Il Regolamento Assembleare è stato adottato al fine di disciplinare l'ordinato e funzionale svolgimento delle riunioni assembleari, nonché di agevolare l'esercizio dei diritti degli Azionisti, in conformità alle norme di legge attuative della direttiva comunitaria 2007/36/CE (c.d. Shareholders' Rights Directive) e alle raccomandazioni contenute nell'art. 9 del Codice di Autodisciplina.

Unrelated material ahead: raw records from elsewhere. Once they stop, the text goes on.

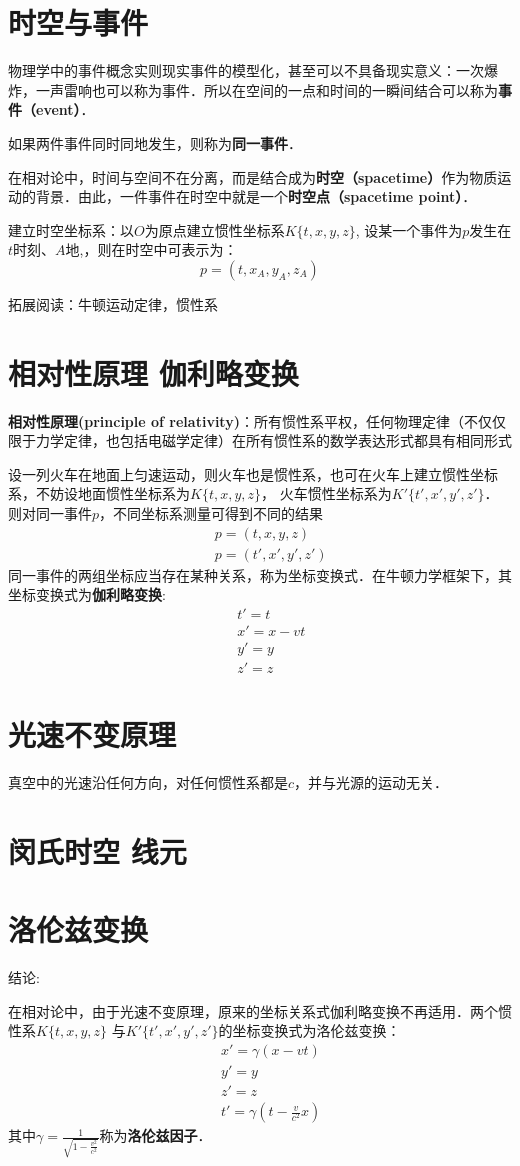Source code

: \documentclass[11pt]{article}
\newcommand{\be}{\begin{equation}}
\newcommand{\ee}{\end{equation}}
\newcommand{\bea}{\setlength\arraycolsep{2pt} \begin{eqnarray}}
\newcommand{\eea}{\end{eqnarray}}
\numberwithin{equation}{section}
\begin{document}
\begin{CJK}{GBK}{song}
\section{时空与事件}
物理学中的事件概念实则现实事件的模型化，甚至可以不具备现实意义：一次爆炸，一声雷响也可以称为事件．所以在空间的一点和时间的一瞬间结合可以称为\textbf{事件（event）}．

如果两件事件同时同地发生，则称为\textbf{同一事件}．

在相对论中，时间与空间不在分离，而是结合成为\textbf{时空（spacetime）}作为物质运动的背景．由此，一件事件在时空中就是一个\textbf{时空点（spacetime point）}．

建立时空坐标系：以$O$为原点建立惯性坐标系$K\{t,x,y,z\}$, 设某一个事件为$p$发生在$t$时刻、$A$地,，则在时空中可表示为：
\be
p=(t,x_A,y_A,z_A)
\ee

拓展阅读：牛顿运动定律，惯性系
\section{相对性原理 伽利略变换}
\textbf{相对性原理(principle of relativity)}：所有惯性系平权，任何物理定律（不仅仅限于力学定律，也包括电磁学定律）在所有惯性系的数学表达形式都具有相同形式

设一列火车在地面上匀速运动，则火车也是惯性系，也可在火车上建立惯性坐标系，不妨设地面惯性坐标系为$K\{t,x,y,z\}$， 火车惯性坐标系为$K' \{t',x',y',z'\}$．则对同一事件$p$，不同坐标系测量可得到不同的结果
\bea
&&p=(t,x,y,z) \\
&&p=(t',x',y',z')
\eea
同一事件的两组坐标应当存在某种关系，称为坐标变换式．在牛顿力学框架下，其坐标变换式为\textbf{伽利略变换}:
\bea
&&t'=t \\
&&x'=x-vt \\
&&y'=y\\
&&z'=z
\eea
\section{光速不变原理}
真空中的光速沿任何方向，对任何惯性系都是$c$，并与光源的运动无关．
\section{闵氏时空 线元}
\section{洛伦兹变换}
结论:


在相对论中，由于光速不变原理，原来的坐标关系式伽利略变换不再适用．两个惯性系$K\{t,x,y,z\}$ 与$K' \{t',x',y',z'\}$的坐标变换式为洛伦兹变换：
\bea
&&x'=\gamma(x-vt)\\
&&y'=y\\
&&z'=z\\
&&t'=\gamma(t-\frac{v}{c^2}x)
\eea
其中$\gamma=\frac{1}{\sqrt{1-\frac{v^2}{c^2}}}$称为\textbf{洛伦兹因子}．



\end{CJK}
\end{document}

Al fine di regolare e agevolare l'intervento degli aventi diritto, l'art. 6 del Regolamento assembleare prevede che:
-
il Presidente dell'assemblea regoli la discussione dando la parola a coloro che l'abbiano richiesta;
-
i legittimati all'esercizio del diritto di voto (i "Legittimati") possano chiedere la parola una sola volta, facendo osservazioni o chiedendo informazioni;
- i Legittimati possano anche formulare proposte relative agli argomenti all'ordine del giorno. La richiesta può essere avanzata fino a quando il Presidente dell'assemblea non ha dichiarato chiusa la discussione sull'argomento oggetto della stessa;
- il Presidente stabilisca le modalità di richiesta, l'ordine e la durata massima degli interventi, che comunque non può essere superiore a dieci minuti. Il termine di durata dell'intervento deve essere determinato tenendo conto della rilevanza e della complessità degli argomenti in discussione, di eventuali domande formulate dagli azionisti prima dell'Assemblea e di ogni altra circostanza ritenuta opportuna. Concluso il tempo dell'intervento, il Presidente può invitare l'intervenuto a concludere nei due minuti successivi;
- il Presidente dell'assemblea o, su suo invito, coloro che lo assistono ai sensi del paragrafo 4.4 del Regolamento Assembleare, gli Amministratori, i Sindaci e i dipendenti della Società rispondano, di norma, al termine di tutti gli interventi all'ordine del giorno, salvo che differenti modalità di risposta siano ritenute più opportune dal Presidente dell'assemblea, avvalendosi – se del caso – di un Ufficio di Presidenza appositamente costituito;
- coloro che hanno chiesto la parola abbiano facoltà di breve replica della durata massima di due minuti;
- esauriti gli interventi, le risposte e le eventuali repliche, il Presidente dell'assemblea dichiara chiusa la discussione.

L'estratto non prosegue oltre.